2   Objects of Interest
In our study we took some particular classes of interest among the
variable stars: Cepheids, RR Lyrae and δ Scuti. It is important to
note that we do not use multi-class classification for chosen types,
every type goes through one-vs-all approach.
   First of all, let’s describe the physical nature of chosen types.
Cepheids are pulsating stars, which radius and brightness (as well as
the temperature) change with time. Cepheids stars are well known
for the dependency between luminosity and pulsating period, this
property makes them important indicators of cosmic distances. RR Lyrae
stars can also be used as standard candles for distance measurements,
though they do not follow a strict period-luminosity relationship at
visual wavelengths. δ Scuti as well as Cepheids are important stan-
dard candles and have been used to establish the distance to many
large clusters around the center of our galaxy.

3   Analysis
The next step toward the data classification is to engineer features
out of light curves.
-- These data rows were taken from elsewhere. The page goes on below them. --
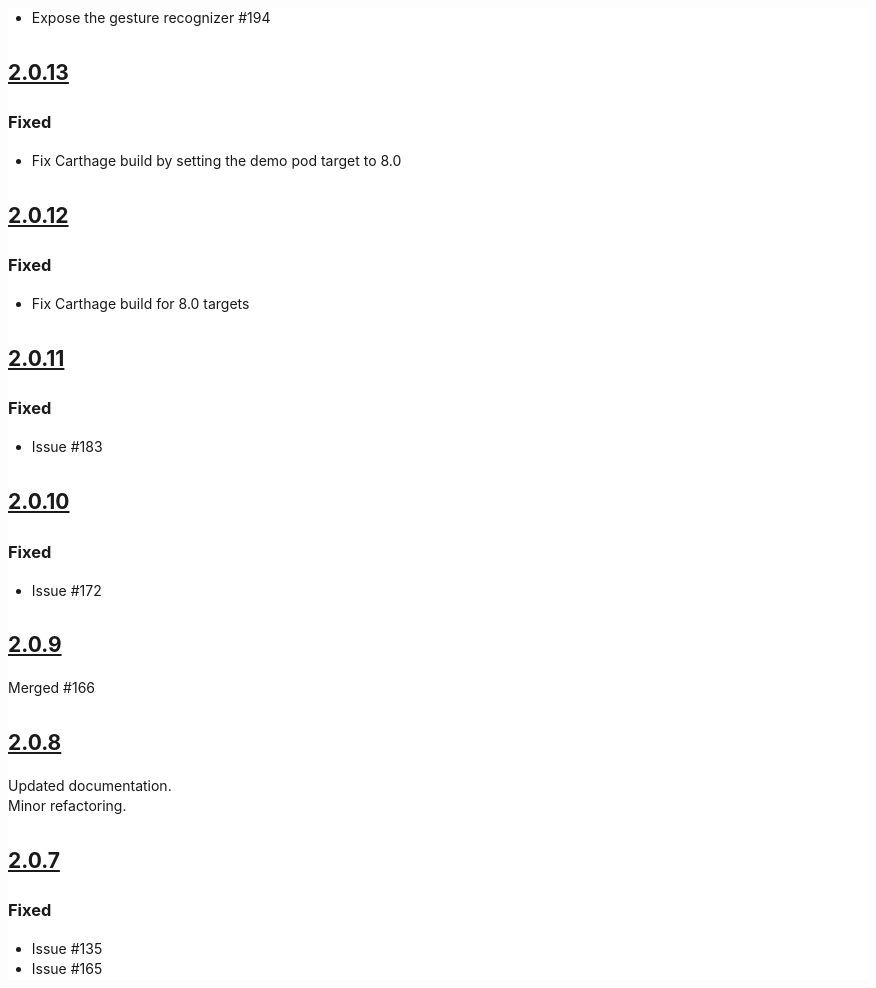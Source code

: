 - Expose the gesture recognizer #194  

## [2.0.13](https://github.com/andreamazz/AMScrollingNavbar/releases/tag/2.0.13)

### Fixed

- Fix Carthage build by setting the demo pod target to 8.0  

## [2.0.12](https://github.com/andreamazz/AMScrollingNavbar/releases/tag/2.0.12)

### Fixed

- Fix Carthage build for 8.0 targets  

## [2.0.11](https://github.com/andreamazz/AMScrollingNavbar/releases/tag/2.0.11)

### Fixed

- Issue #183  

## [2.0.10](https://github.com/andreamazz/AMScrollingNavbar/releases/tag/2.0.10)

### Fixed

- Issue #172  

## [2.0.9](https://github.com/andreamazz/AMScrollingNavbar/releases/tag/2.0.9)

Merged #166  

## [2.0.8](https://github.com/andreamazz/AMScrollingNavbar/releases/tag/2.0.8)

Updated documentation.  
Minor refactoring.  

## [2.0.7](https://github.com/andreamazz/AMScrollingNavbar/releases/tag/2.0.7)

### Fixed

- Issue #135
- Issue #165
To start we created three most valuable sources of
information (Richards et al., 2011 [2]): magnitude amplitude range,
the main peak period and power of Lomb–Scarge periodogram (Lomb
1976 [7]; Scargle 1982 [8]). For this purpose we used astropy [13]
library-based LombScargle() function which allows us to define
both positional coordinates of Lomb–Scargle periodograms peak.
    One possible way to select a set of variable stars out of ZTF DR1
is to use the Lomb–Scarge periodogram. Such attempts were made
recently and yielded to the strong results (Chen et al 2020 [6]).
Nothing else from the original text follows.